Will Quinn | 8:25pm gmt 27 Sep 2009
Newlands Cricket Stadium in Cape Town, renowned for its fantastic scenery, now houses the world`s top-ranked cricketing nation.
South Africa is a unique place to watch test cricket. Grounds are never empty, but they're rarely full as the majority of fans save themselves for limited-over games. Tickets are remarkably cheap, and the Western culture draws a lot of beer-drinking fans out for a day in the sun. In keeping with the country itself, the stadiums are stunningly beautiful with the Wanderers and Newlands amongst the greatest places for cricket in the world. Now, South Africa is also home to the world's number one cricket team.

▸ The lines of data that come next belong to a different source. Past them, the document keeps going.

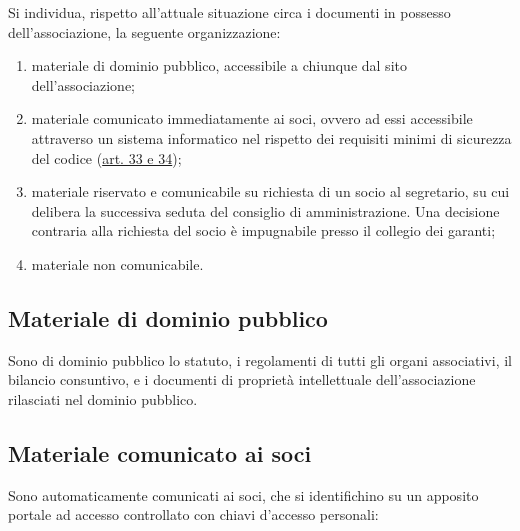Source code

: Si individua, rispetto all'attuale situazione circa i documenti in
possesso dell'associazione, la seguente organizzazione:

\begin{enumerate}
    \item
        materiale di dominio pubblico, accessibile a chiunque dal sito
        dell'associazione;
    \item
        materiale comunicato immediatamente ai soci, ovvero ad essi
        accessibile attraverso un sistema informatico nel rispetto dei
        requisiti minimi di sicurezza del codice
        (\href{http://www.garanteprivacy.it/web/guest/home/docweb/-/docweb-display/docweb/1311248}{art.
        33 e 34});
    \item
        materiale riservato e comunicabile su richiesta di un socio al
        segretario, su cui delibera la successiva seduta del consiglio di
        amministrazione. Una decisione contraria alla richiesta del socio è
        impugnabile presso il collegio dei garanti;
    \item
        materiale non comunicabile.
\end{enumerate}

\subsection{Materiale di dominio pubblico}\label{materiale-di-dominio-pubblico}

Sono di dominio pubblico lo statuto, i regolamenti di tutti gli organi
associativi, il bilancio consuntivo, e i documenti di proprietà
intellettuale dell'associazione rilasciati nel dominio pubblico.

\subsection{Materiale comunicato ai soci}\label{materiale-comunicato-ai-soci}

Sono automaticamente comunicati ai soci, che si identifichino su un apposito portale ad
accesso controllato con chiavi d'accesso personali:

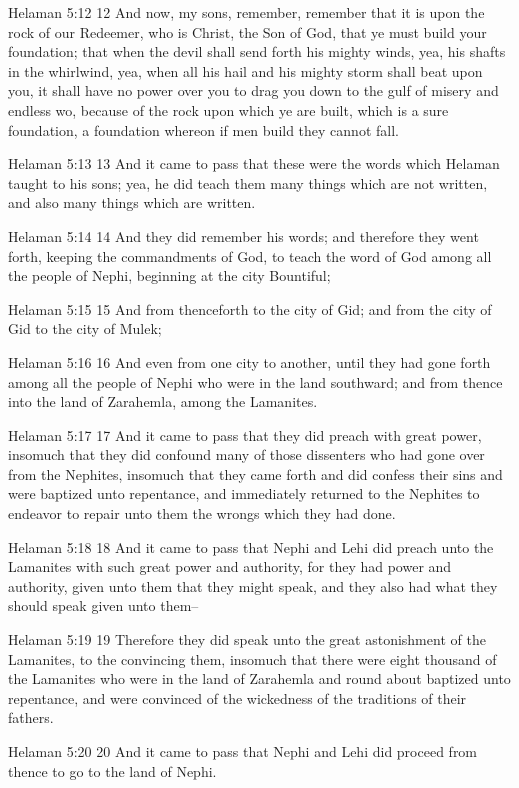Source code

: Helaman 5:12
 12 And now, my sons, remember, remember that it is upon the rock
of our Redeemer, who is Christ, the Son of God, that ye must
build your foundation; that when the devil shall send forth his
mighty winds, yea, his shafts in the whirlwind, yea, when all his
hail and his mighty storm shall beat upon you, it shall have no
power over you to drag you down to the gulf of misery and endless
wo, because of the rock upon which ye are built, which is a sure
foundation, a foundation whereon if men build they cannot fall.

Helaman 5:13
 13 And it came to pass that these were the words which Helaman
taught to his sons; yea, he did teach them many things which are
not written, and also many things which are written.

Helaman 5:14
 14 And they did remember his words; and therefore they went
forth, keeping the commandments of God, to teach the word of God
among all the people of Nephi, beginning at the city Bountiful;

Helaman 5:15
 15 And from thenceforth to the city of Gid; and from the city of
Gid to the city of Mulek;

Helaman 5:16
 16 And even from one city to another, until they had gone forth
among all the people of Nephi who were in the land southward; and
from thence into the land of Zarahemla, among the Lamanites.

Helaman 5:17
 17 And it came to pass that they did preach with great power,
insomuch that they did confound many of those dissenters who had
gone over from the Nephites, insomuch that they came forth and
did confess their sins and were baptized unto repentance, and
immediately returned to the Nephites to endeavor to repair unto
them the wrongs which they had done.

Helaman 5:18
 18 And it came to pass that Nephi and Lehi did preach unto the
Lamanites with such great power and authority, for they had power
and authority, given unto them that they might speak, and they
also had what they should speak given unto them--

Helaman 5:19
 19 Therefore they did speak unto the great astonishment of the
Lamanites, to the convincing them, insomuch that there were eight
thousand of the Lamanites who were in the land of Zarahemla and
round about baptized unto repentance, and were convinced of the
wickedness of the traditions of their fathers.

Helaman 5:20
 20 And it came to pass that Nephi and Lehi did proceed from
thence to go to the land of Nephi.


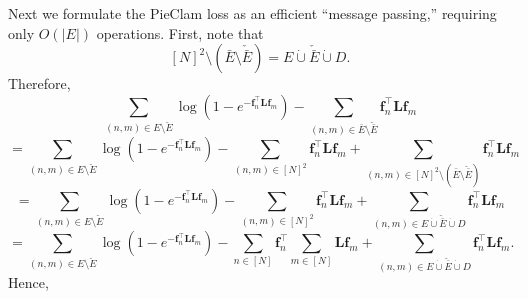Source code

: \documentclass{article}
\theoremstyle{plain}
\theoremstyle{definition}
\theoremstyle{remark}
\newcommand{\ron}[1]{{{\textcolor{red}{\textbf{[Ron:} {#1}\textbf{]}}}}}
\begin{document}







Next we formulate the PieClam loss as an efficient ``message passing,'' requiring only $O(|E|)$ operations.
First, note that %
\[[N]^2\setminus (\bar{E}\setminus\check{\bar{E}}) = E \dot{\cup} \check{\bar{E}}\dot{\cup}D.\]
Therefore,
\[\underset{(n,m)\in E\setminus\check{E}}{\sum} \log(1-e^{-\mathbf{f}_n^\top \mathbf{L} \mathbf{f}_m}) - \underset{(n,m)\in \bar{E}\setminus\check{\bar{E}}}{\sum} \mathbf{f}_n^\top \mathbf{L} \mathbf{f}_m\]
\[=\underset{(n,m)\in E\setminus\check{E}}{\sum} \log(1-e^{-\mathbf{f}_n^\top \mathbf{L} \mathbf{f}_m}) 
- \underset{(n,m)\in [N]^2}{\sum} \mathbf{f}_n^\top \mathbf{L} \mathbf{f}_m
+\underset{(n,m)\in [N]^2\setminus (\bar{E}\setminus\check{\bar{E}})}{\sum} \mathbf{f}_n^\top \mathbf{L} \mathbf{f}_m\]
\[=\underset{(n,m)\in E\setminus\check{E}}{\sum} \log(1-e^{-\mathbf{f}_n^\top \mathbf{L} \mathbf{f}_m}) 
- \underset{(n,m)\in [N]^2}{\sum} \mathbf{f}_n^\top \mathbf{L} \mathbf{f}_m
+\underset{(n,m)\in E \dot{\cup} \check{\bar{E}}\dot{\cup}D}{\sum} \mathbf{f}_n^\top \mathbf{L} \mathbf{f}_m\]
\[=\underset{(n,m)\in E\setminus\check{E}}{\sum} \log(1-e^{-\mathbf{f}_n^\top \mathbf{L} \mathbf{f}_m}) 
- \underset{n\in [N]}{\sum} \mathbf{f}_n^\top \underset{m\in [N]}{\sum} \mathbf{L} \mathbf{f}_m
+\underset{(n,m)\in E \dot{\cup} \check{\bar{E}}\dot{\cup}D}{\sum} \mathbf{f}_n^\top \mathbf{L} \mathbf{f}_m.\]
Hence,
\end{document}
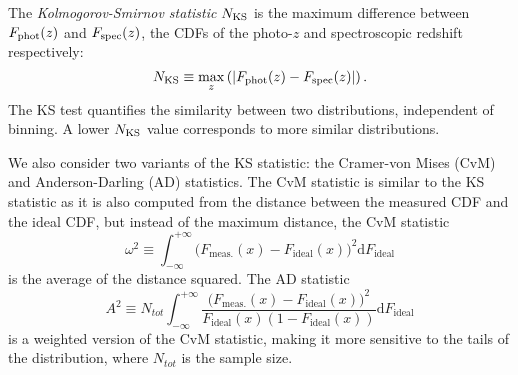 The \textit{Kolmogorov-Smirnov statistic} $N_{\rm KS}$ is the maximum difference between $F_{\rm phot}(z)$ and $F_{\rm spec}(z)$, the CDFs of the photo-$z$ and spectroscopic redshift respectively:
\begin{equation}
N_{\rm KS} \equiv \max_{z}\left( \left| F_{\rm phot}(z) - F_{\rm spec}(z) \right| \right).
\end{equation}
The KS test quantifies the similarity between two distributions, independent of binning.
A lower $N_{\rm KS}$ value corresponds to more similar distributions.

We also consider two variants of the KS statistic: the Cramer-von Mises (CvM) and Anderson-Darling (AD) statistics.
The CvM statistic is similar to the KS statistic as it is also computed from the distance between the measured CDF and the ideal CDF, but instead of the maximum distance, the CvM statistic
\begin{equation}
\label{eq:cvm}
\omega^2 \equiv \int_{-\infty}^{+\infty}\big(F_{\mathrm{meas.}}(x) - F_{\mathrm{ideal}}(x)\big)^2\mathrm{d}F_{\mathrm{ideal}}
\end{equation}
is the average of the distance squared.
The AD statistic
\begin{equation} \label{eq:ad}
A^2 \equiv N_{tot}\int_{-\infty}^{+\infty} \frac{\big(F_{\mathrm{meas.}}(x) - F_{\mathrm{ideal}}(x)\big)^2} {F_{\mathrm{ideal}}(x) (1-F_{\mathrm{ideal}}(x))}\mathrm{d}F_{\mathrm{ideal}}
\end{equation}
is a weighted version of the CvM statistic, making it more sensitive to the tails of the distribution, where $N_{tot}$ is the sample size.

Their test side is built around dangerous fast bowlers who can strike at any time and a solid batting lineup that specialises in navigating difficult chases at the tail-end of a match. Bowlers charge in on green wickets, moving the ball through the air and off the seam to give visiting batsmen nightmares, backed up by some of the best fielders around. An array of strokeplayers try to dominate opposition attacks and take the game away from them, characterised by a stubborn refusal to give up no matter how unlikely a win may appear. South Africa are more than worthy of the world number one spot.
Yet they are not without their weaknesses. Their spin attack is forever underwhelming, and for whatever reason they struggle to win games at home consistently to the extent that so many great sides have. Two things that certainly could not be said of their closest challengers, India.
Test cricket in India could scarcely be more contrasting. A boiling hot climate bakes pitches and makes them slow, as well as ensuring that the new red ball rarely swings, making fast bowling somewhat ineffective at times. Their own quicks have mastered the art of getting the job done in such conditions though, with bowlers reversing the ball into batsmen's pads late in the day. But the real strength of the Indian attack is in their spinners. Priding themselves on the ability to outthink a batsman, they toil all day in blinding heat, prising a way through opposition defences like thieves trying to pick a lock. Their captain marshals his troops brilliantly from behind the stumps, searching for weaknesses and playing with field settings.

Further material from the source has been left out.